<<<<

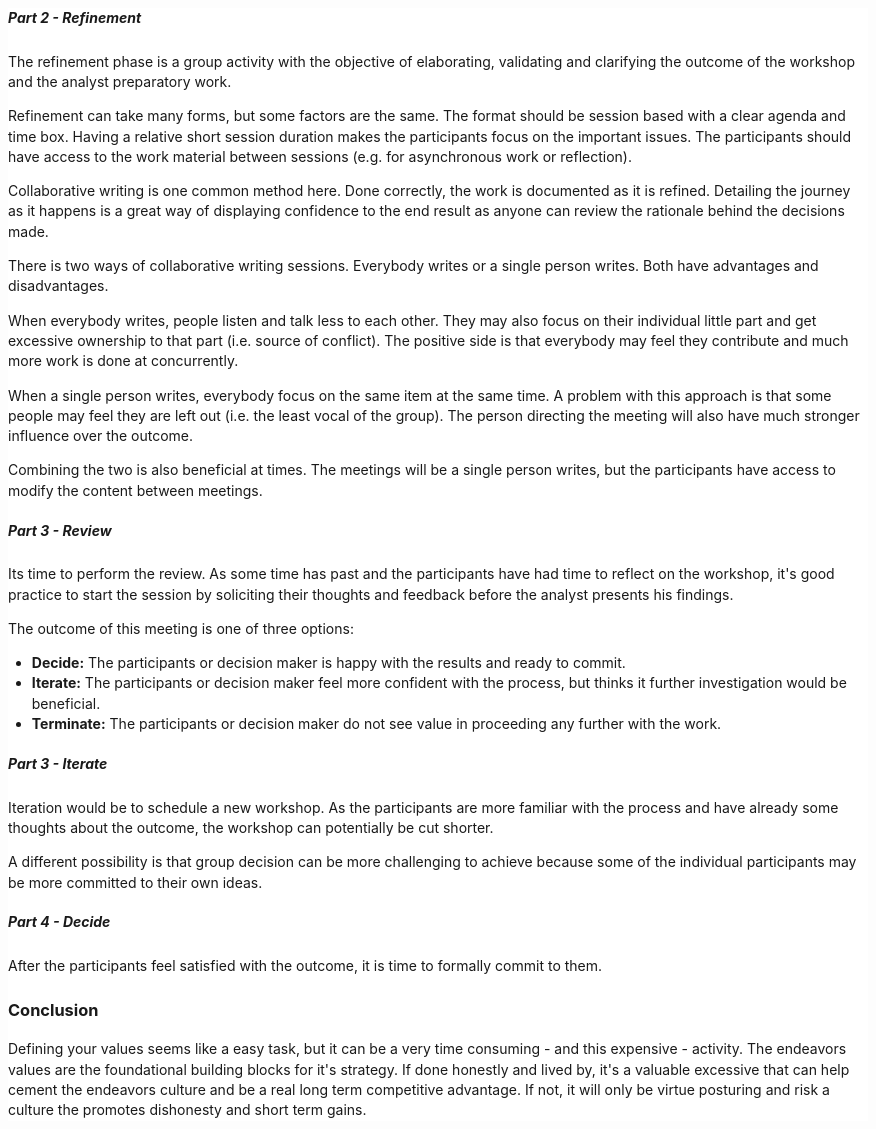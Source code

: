 ##### Part 2 - Refinement
The refinement phase is a group activity with the objective of elaborating, validating and clarifying the outcome of the workshop and the analyst preparatory work.

Refinement can take many forms, but some factors are the same. The format should be session based with a clear agenda and time box. Having a relative short session duration makes the participants focus on the important issues. The participants should have access to the work material between sessions (e.g. for asynchronous work or reflection). 

Collaborative writing is one common method here. Done correctly, the work is documented as it is refined. Detailing the journey as it happens is a great way of displaying confidence to the end result as anyone can review the rationale behind the decisions made.

There is two ways of collaborative writing sessions. Everybody writes or a single person writes. Both have advantages and disadvantages. 

When everybody writes, people listen and talk less to each other. They may also focus on their individual little part and get excessive ownership to that part (i.e. source of conflict). The positive side is that everybody may feel they contribute and much more work is done at concurrently. 

When a single person writes, everybody focus on the same item at the same time. A problem with this approach is that some people may feel they are left out (i.e. the least vocal of the group). The person directing the meeting will also have much stronger influence over the outcome. 

Combining the two is also beneficial at times. The meetings will be a single person writes, but the participants have access to modify the content between meetings. 


##### Part 3 - Review
Its time to perform the review. As some time has past and the participants have had time to reflect on the workshop, it's good practice to start the session by soliciting their thoughts and feedback before the analyst presents his findings. 

The outcome of this meeting is one of three options:

* **Decide:** The participants or decision maker is happy with the results and ready to commit.
* **Iterate:** The participants or decision maker feel more confident with the process, but thinks it further investigation would be beneficial.
* **Terminate:** The participants or decision maker do not see value in proceeding any further with the work.

##### Part 3 - Iterate
Iteration would be to schedule a new workshop. As the participants are more familiar with the process and have already some thoughts about the outcome, the workshop can potentially be cut shorter. 

A different possibility is that group decision can be more challenging to achieve because some of the individual participants may be more committed to their own ideas. 

##### Part 4 - Decide
After the participants feel satisfied with the outcome, it is time to formally commit to them. 

### Conclusion

Defining your values seems like a easy task, but it can be a very time consuming - and this expensive - activity. The endeavors values are the foundational building blocks for it's strategy. If done honestly and lived by, it's a valuable excessive that can help cement the endeavors culture and be a real long term competitive advantage. If not, it will only be virtue posturing and risk a culture the promotes dishonesty and short term gains.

>>>>

▸ WORK REQUEST:
If pictures appear among the entries above, omit them; repeat everything else verbatim.

▸ WRITTEN REPLY:
Source code

: ##### Part 2 - Refinement
The refinement phase is a group activity with the objective of elaborating, validating and clarifying the outcome of the workshop and the analyst preparatory work.

Refinement can take many forms, but some factors are the same. The format should be session based with a clear agenda and time box. Having a relative short session duration makes the participants focus on the important issues. The participants should have access to the work material between sessions (e.g. for asynchronous work or reflection). 

Collaborative writing is one common method here. Done correctly, the work is documented as it is refined. Detailing the journey as it happens is a great way of displaying confidence to the end result as anyone can review the rationale behind the decisions made.

There is two ways of collaborative writing sessions. Everybody writes or a single person writes. Both have advantages and disadvantages. 

When everybody writes, people listen and talk less to each other. They may also focus on their individual little part and get excessive ownership to that part (i.e. source of conflict). The positive side is that everybody may feel they contribute and much more work is done at concurrently. 

When a single person writes, everybody focus on the same item at the same time. A problem with this approach is that some people may feel they are left out (i.e. the least vocal of the group). The person directing the meeting will also have much stronger influence over the outcome. 

Combining the two is also beneficial at times. The meetings will be a single person writes, but the participants have access to modify the content between meetings. 


##### Part 3 - Review
Its time to perform the review. As some time has past and the participants have had time to reflect on the workshop, it's good practice to start the session by soliciting their thoughts and feedback before the analyst presents his findings. 

The outcome of this meeting is one of three options:

* **Decide:** The participants or decision maker is happy with the results and ready to commit.
* **Iterate:** The participants or decision maker feel more confident with the process, but thinks it further investigation would be beneficial.
* **Terminate:** The participants or decision maker do not see value in proceeding any further with the work.

##### Part 3 - Iterate
Iteration would be to schedule a new workshop. As the participants are more familiar with the process and have already some thoughts about the outcome, the workshop can potentially be cut shorter. 

A different possibility is that group decision can be more challenging to achieve because some of the individual participants may be more committed to their own ideas. 

##### Part 4 - Decide
After the participants feel satisfied with the outcome, it is time to formally commit to them. 

### Conclusion

Defining your values seems like a easy task, but it can be a very time consuming - and this expensive - activity. The endeavors values are the foundational building blocks for it's strategy. If done honestly and lived by, it's a valuable excessive that can help cement the endeavors culture and be a real long term competitive advantage. If not, it will only be virtue posturing and risk a culture the promotes dishonesty and short term gains.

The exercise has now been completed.